Daha sonra kalkıp içtima alanına gittiler. Diğerleri gibi sıraya geçtiler. Serdar Teğmenin gelip sayım yaptırmasının ardından herkes yine dağılmıştı.
-Hadi gidelim.
-Benim nöbetim var.
-Sana iyi nöbetler o zaman. Hadi Oğuz.
Üçü yatakhanelere doğru giderken Ceren Selim'i tek başına yürürken gördü. Çaktırmadan dirseğiyle Esma'yı dürttü.
-Şunu bi sıkıştırsak mı?
-Oğuz'a ne diyeceğiz.
-Orası kolay o odasına girince çıkarız tekrar.
Yatakhaneye girene kadar Selim'i gözden kaçırmamaya çalıştılar.

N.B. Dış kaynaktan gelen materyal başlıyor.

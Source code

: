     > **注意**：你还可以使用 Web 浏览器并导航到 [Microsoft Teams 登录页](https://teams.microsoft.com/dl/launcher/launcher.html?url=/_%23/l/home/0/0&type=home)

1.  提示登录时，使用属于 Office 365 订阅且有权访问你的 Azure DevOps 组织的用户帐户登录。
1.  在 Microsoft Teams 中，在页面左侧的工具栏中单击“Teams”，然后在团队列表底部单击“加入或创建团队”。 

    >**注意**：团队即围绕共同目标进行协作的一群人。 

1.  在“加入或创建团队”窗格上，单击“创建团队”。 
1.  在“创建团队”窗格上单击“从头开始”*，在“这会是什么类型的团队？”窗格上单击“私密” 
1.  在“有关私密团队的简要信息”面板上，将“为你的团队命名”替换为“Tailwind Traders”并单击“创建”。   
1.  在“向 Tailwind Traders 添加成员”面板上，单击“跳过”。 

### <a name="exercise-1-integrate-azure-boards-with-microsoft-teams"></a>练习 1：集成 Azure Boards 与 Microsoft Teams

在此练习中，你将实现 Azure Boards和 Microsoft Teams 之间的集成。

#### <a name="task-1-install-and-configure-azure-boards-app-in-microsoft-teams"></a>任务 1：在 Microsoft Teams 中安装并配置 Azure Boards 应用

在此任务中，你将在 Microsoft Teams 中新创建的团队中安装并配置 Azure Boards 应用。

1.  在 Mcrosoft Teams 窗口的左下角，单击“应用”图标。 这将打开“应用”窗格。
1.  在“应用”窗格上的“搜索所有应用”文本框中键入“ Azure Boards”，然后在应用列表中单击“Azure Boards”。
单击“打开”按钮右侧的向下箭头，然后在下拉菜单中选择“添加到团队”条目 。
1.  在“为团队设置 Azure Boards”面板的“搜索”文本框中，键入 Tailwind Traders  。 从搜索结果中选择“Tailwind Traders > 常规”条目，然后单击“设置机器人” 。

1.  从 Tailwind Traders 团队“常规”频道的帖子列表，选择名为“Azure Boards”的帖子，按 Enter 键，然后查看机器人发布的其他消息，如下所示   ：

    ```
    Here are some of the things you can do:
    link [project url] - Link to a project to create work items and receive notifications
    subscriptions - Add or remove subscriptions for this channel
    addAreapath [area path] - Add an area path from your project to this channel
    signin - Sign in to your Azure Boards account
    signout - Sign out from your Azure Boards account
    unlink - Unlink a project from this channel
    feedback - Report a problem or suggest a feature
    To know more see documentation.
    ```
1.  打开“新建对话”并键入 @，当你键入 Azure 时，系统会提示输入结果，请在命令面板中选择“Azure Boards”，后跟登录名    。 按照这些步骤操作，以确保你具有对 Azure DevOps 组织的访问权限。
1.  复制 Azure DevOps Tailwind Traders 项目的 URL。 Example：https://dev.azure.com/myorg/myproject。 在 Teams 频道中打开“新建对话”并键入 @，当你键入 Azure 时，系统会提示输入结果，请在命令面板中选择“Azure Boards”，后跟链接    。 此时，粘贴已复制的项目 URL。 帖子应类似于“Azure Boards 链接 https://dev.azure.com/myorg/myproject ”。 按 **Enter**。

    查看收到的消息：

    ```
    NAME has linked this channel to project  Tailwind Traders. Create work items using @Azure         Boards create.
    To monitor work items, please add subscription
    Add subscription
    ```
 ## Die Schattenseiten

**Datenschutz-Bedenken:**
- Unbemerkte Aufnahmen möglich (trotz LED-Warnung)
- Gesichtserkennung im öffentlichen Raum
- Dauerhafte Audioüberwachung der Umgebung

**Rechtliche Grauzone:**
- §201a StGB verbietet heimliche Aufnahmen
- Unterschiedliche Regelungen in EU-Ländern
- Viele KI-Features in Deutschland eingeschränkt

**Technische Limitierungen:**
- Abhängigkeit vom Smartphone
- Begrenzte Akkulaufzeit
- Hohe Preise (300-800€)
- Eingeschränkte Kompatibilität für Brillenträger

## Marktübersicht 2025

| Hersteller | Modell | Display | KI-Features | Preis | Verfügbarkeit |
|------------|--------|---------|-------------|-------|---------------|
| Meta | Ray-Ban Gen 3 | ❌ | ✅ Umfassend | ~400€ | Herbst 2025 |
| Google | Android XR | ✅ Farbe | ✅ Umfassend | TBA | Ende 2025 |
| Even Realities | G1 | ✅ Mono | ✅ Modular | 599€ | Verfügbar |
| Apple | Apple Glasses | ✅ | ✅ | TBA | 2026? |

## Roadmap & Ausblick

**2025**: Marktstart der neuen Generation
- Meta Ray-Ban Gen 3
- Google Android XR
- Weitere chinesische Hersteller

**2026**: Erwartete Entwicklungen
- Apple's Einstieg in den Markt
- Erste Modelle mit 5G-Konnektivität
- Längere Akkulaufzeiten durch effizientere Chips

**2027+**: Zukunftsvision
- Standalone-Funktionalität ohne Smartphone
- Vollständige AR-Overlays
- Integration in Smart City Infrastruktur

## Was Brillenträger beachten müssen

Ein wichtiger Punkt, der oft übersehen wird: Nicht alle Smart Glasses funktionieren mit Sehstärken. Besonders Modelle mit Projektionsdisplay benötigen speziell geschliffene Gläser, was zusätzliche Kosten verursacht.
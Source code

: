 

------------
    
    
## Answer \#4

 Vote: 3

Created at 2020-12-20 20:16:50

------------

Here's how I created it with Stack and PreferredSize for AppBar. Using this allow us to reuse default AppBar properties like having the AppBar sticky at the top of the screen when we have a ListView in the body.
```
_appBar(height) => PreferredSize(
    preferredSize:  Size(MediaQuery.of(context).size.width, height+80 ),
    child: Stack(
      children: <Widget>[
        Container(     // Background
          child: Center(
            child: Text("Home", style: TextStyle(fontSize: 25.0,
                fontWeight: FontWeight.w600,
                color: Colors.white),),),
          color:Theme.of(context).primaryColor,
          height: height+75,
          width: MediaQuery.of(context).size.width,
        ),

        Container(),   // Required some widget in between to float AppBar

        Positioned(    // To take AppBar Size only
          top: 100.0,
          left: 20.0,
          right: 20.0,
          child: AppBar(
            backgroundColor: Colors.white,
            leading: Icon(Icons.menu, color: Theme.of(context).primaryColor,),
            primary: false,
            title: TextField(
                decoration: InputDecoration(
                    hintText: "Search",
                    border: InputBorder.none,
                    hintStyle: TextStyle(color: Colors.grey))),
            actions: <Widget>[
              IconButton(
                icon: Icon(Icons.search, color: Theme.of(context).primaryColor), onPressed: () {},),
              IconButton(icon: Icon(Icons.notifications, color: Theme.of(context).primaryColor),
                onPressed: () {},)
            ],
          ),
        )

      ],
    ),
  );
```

Oğuz odasına yönelirken onlarda üst kata çıkar gibi yaptılar. Kapı kapanma sesinin ardından tekrar aşağı koşup Selim'e yöneldiler. Ses çıkarmadan onun arkasına kadar geldiler. Ciddi bir iş yaparmış gibi gizemli davranıyorlardı. Esma Selim'in hareket etmesini engellemek amacıyla kollarını sabitlemiş, yüzünü ise Ceren'in sorularına cevap vermesi için Ceren'in karşısına gelecek şekilde ayarlanmıştı.
Selim 'noluyo lan' bakışları atarken Ceren avını öldürmeden önce son saniyelerdeki aslan edasıyla yaklaşıyordu. Sesini bulmak için bir iki kez öksürdü. "Evet, şimdi sorguya başlayabiliriz. Susma hakkını kullanamazsın."
-Kanka uzatma sor ne soruyorsan, kollarım geberdi. Yakalanacağız zaten şimdi sadede gel.
Ceren kafasını usulca salladı. Selim hala aynı bakışları atmaya devam ederken sonunda derin bir nefes verip, "İstersem şuan kurtulabileceğimi biliyorsun dimi? Ayrıca ne sorgusu lan bu?" dedi kaşlarını hafiften çatarak. Esma tuttuğu kolu birkaç saniyeliğine bırakıp Selim'in kafasına şaplak attı ve ardından yine kolunu tuttu. "Doğru konuş lan." dedi. Ardından bulundukları durumu fark etti ve gülmemek için dudağını ısırdı.
ŞİMDİ OKUDUĞUN
İki Badi Bir Araya Gelmemeliydik
Humorİki asker arkadaşın görev yeri aynı yere çıkarsa ne olur? Komutanın dedikodusunu yaparlarken arkalarından komutan gelir mesela. Ya da 20 yaşına gelip de hâlâ bağcığını bağlayamayan Esma, Ceren'e bağlatırken askerler onları görür. Bu onların her gün...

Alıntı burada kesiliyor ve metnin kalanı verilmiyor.